First, some disclosure.  Your editor once served on the town of York Budget Committee with Windol Weaver, who is the subject of our feature story in this issue. We agreed often, and on many things. We also disagreed, and did so more than once. But in the present state budget crisis we agree on one thing: there is going to be pain felt, and it is unavoidable.

In both the feature story on page 8 and the related story on page 6 dealing with a massive cut in state aid to our local school budget, the issue of state revenue shortfalls is central. Taxpayers need to understand the ramifications here, because they are serious and are likely to have a profound impact on our future.

The state of Maine, through a combination of years of overspending, mismanagement, questionable revenue planning, a lack of business incentives and the effects of a national economic downturn, finds itself a whopping $220 million short to meet its current budget needs. In order to address this program, there are two options: cut programs or raise revenues (that means taxes). Since promises have been made by persons high and low in our state government that taxes will not be raised, programs will now be proposed for cutbacks.

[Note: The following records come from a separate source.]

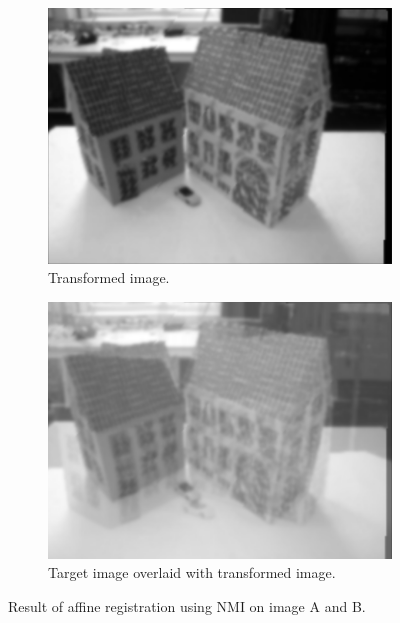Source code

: \begin{figure}[h]
	\centering
	\begin{subfigure}{0.4\linewidth}
		\centering
		\includegraphics[width=\linewidth]{Materials/affineNMIAB}
		\caption{Transformed image.\newline}
	\end{subfigure}
	\hspace{1cm}
	\begin{subfigure}{0.4\linewidth}
		\centering
		\includegraphics[width=\linewidth]{Materials/affineNMIABO}
		\caption{Target image overlaid with transformed image.}
	\end{subfigure}
	\caption{Result of affine registration using NMI on image A and B.}
	\label{affineNMIAB}
\end{figure}
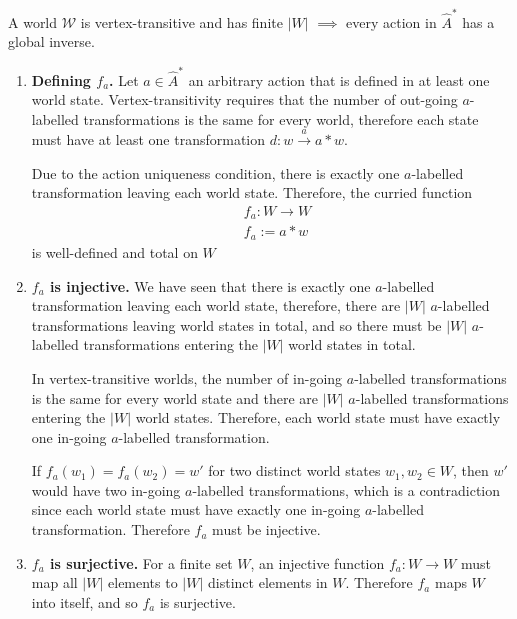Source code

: \begin{propositionE}\label{prp:vertex_transitive_finite_world_has_global_inverses}
     A world $\mathscr{W}$ is vertex-transitive and has finite $|W|$ $\implies$ every action in $\hat{A}^{*}$ has a global inverse.
\end{propositionE}
\begin{proofE}
\begin{enumerate}
    \item \textbf{Defining $f_{a}$.}
    Let $a \in \hat{A}^{*}$ an arbitrary action that is defined in at least one world state.
    Vertex-transitivity requires that the number of out-going $a$-labelled transformations is the same for every world, therefore each state must have at least one transformation $d : w \xrightarrow{a} a \ast w$.

    Due to the action uniqueness condition, there is exactly one $a$-labelled transformation leaving each world state.
    Therefore, the curried function
    \begin{equation}
    \begin{aligned}
        & f_{a}: W \to W \\
        & f_{a} := a \ast w
    \end{aligned}
    \end{equation}
    is well-defined and total on $W$

    \item \textbf{$f_{a}$ is injective.}
    We have seen that there is exactly one $a$-labelled transformation leaving each world state, therefore, there are $|W|$ $a$-labelled transformations leaving world states in total, and so there must be $|W|$ $a$-labelled transformations entering the $|W|$ world states in total.

    In vertex-transitive worlds, the number of in-going $a$-labelled transformations is the same for every world state and there are $|W|$ $a$-labelled transformations entering the $|W|$ world states.
    Therefore, each world state must have exactly one in-going $a$-labelled transformation.

    If $f_{a}(w_{1}) = f_{a}(w_{2}) = w'$ for two distinct world states $w_{1}, w_{2} \in W$, then $w'$ would have two in-going $a$-labelled transformations, which is a contradiction since each world state must have exactly one in-going $a$-labelled transformation.
    Therefore $f_{a}$ must be injective.

    \item \textbf{$f_{a}$ is surjective.}
    For a finite set $W$, an injective function $f_{a}: W \to W$ must map all $|W|$ elements to $|W|$ distinct elements in $W$.
    Therefore $f_{a}$ maps $W$ into itself, and so $f_{a}$ is surjective.


\end{enumerate}
\end{proofE}
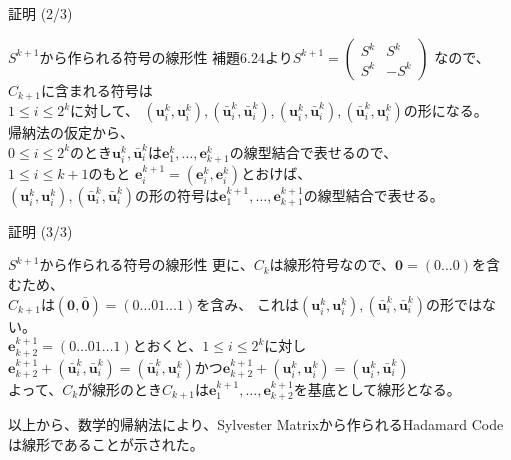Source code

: \documentclass[dvipdfmx,10pt,jsarticle]{beamer}
\begin{document}
  \begin{frame}{証明 (2/3)}
    \begin{block}{$S^{k+1}$から作られる符号の線形性}
      補題6.24より$S^{k+1} = \begin{pmatrix}
        S^k & S^k \\ 
        S^k & - S^k
      \end{pmatrix}$
      なので、$C_{k+1}$に含まれる符号は\\
      $1 \leq i \leq 2^k$に対して、 $(\mathbf{u}^k_i , \mathbf{u}^k_i), (\bar{\mathbf{u}}^k_i, \bar{\mathbf{u}}^k_i), (\mathbf{u}^k_i, \bar{\mathbf{u}}^k_i), (\bar{\mathbf{u}}^k_i, \mathbf{u}^k_i)$の形になる。\\
      帰納法の仮定から、 \\
      $0 \leq i \leq 2^k$のとき$\mathbf{u}^k_i, \bar{\mathbf{u}}^k_i$は$\mathbf{e}^k_1, \ldots, \mathbf{e}^k_{k+1}$の線型結合で表せるので、\\
      $1 \leq i \leq k + 1$のもと $\mathbf{e}^{k+1}_i = ( \mathbf{e}^k_i, \mathbf{e}^k_i )$とおけば、\\
      $(\mathbf{u}^k_i , \mathbf{u}^k_i), (\bar{\mathbf{u}}^k_i, \bar{\mathbf{u}}^k_i)$の形の符号は$\mathbf{e}^{k+1}_1, \ldots, \mathbf{e}^{k+1}_{k+1}$の線型結合で表せる。\\
    \end{block}
  \end{frame}

  \begin{frame}{証明 (3/3)}
    \begin{block}{$S^{k+1}$から作られる符号の線形性}
      更に、$C_k$は線形符号なので、$\mathbf{0} = ( 0 \ldots 0 )$を含むため、\\
      $C_{k+1}$は$(\mathbf{0}, \bar{\mathbf{0}}) = (0\ldots01\ldots 1)$を含み、
      これは$(\mathbf{u}^k_i , \mathbf{u}^k_i), (\bar{\mathbf{u}}^k_i, \bar{\mathbf{u}}^k_i)$の形ではない。\\
      $\mathbf{e}^{k+1}_{k+2} = (0\ldots 01 \ldots 1)$とおくと、$1 \leq i \leq 2^k$に対し \\
      $\mathbf{e}^{k+1}_{k+2} + (\bar{\mathbf{u}}^k_i, \bar{\mathbf{u}}^k_i) = (\bar{\mathbf{u}}^k_i, \mathbf{u}^k_i)$かつ$\mathbf{e}^{k+1}_{k+2} + (\mathbf{u}^k_i, \mathbf{u}^k_i) = (\mathbf{u}^k_i, \bar{\mathbf{u}}^k_i)$\\
      よって、$C_k$が線形のとき$C_{k+1}$は$\mathbf{e}^{k+1}_1 , \ldots, \mathbf{e}^{k+1}_{k+2}$を基底として線形となる。
    \end{block}
    
    以上から、数学的帰納法により、Sylvester Matrixから作られるHadamard Codeは線形であることが示された。
  \end{frame}
\end{document}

This past Wednesday, March 4, the first of those cutbacks hit home when Superintendent of Schools Dr. Henry Scipione announced that the state Department of Education was proposing a cut of nearly $1 million in the state education subsidy scheduled for York, part of an overall cut of $35 million affecting York and other communities. This amount had already been included in the funding projections for our local budget, and its removal from the budget will be, in a word, "painful."

It would be nice to pretend that there is an easy way to avoid this pain. But there isn't, and we should not pretend there is. A backlash against the state that seeks to avoid the matter will simply force the imposition of the only other remedy, which will be more taxes. These taxes may be disguised as user fees, or some other some other deflective term, or they may simply bludgeon us between the eyes with an increase to the state sales tax. Rep. Weaver is committed to fight any such new taxes, and he is right to do so.

There is no more blood left to squeeze out of this rock. Our people, our businesses, particularly those in the south, are being taxed into a death spiral in this state. By every objective comparison in the matter of tax burden upon its citizens, our state is a national embarrassment. New businesses do not come here, and they cannot be blamed for choosing not to. Existing businesses look for ways to leave here, and it is the right decision. Donor towns, like York, are treated as endless wells of funding by those in other portions of the state, but those wells have run dry.

There are solutions, and a resourceful people like ours ought to be able to reach them. As we have written on many occasions, finding ways to encourage business would be a good place to start. In any case, the fiscal road our state has been on has reached a dead end. Painful as it may be, it is time to admit it and begin moving on in a new direction.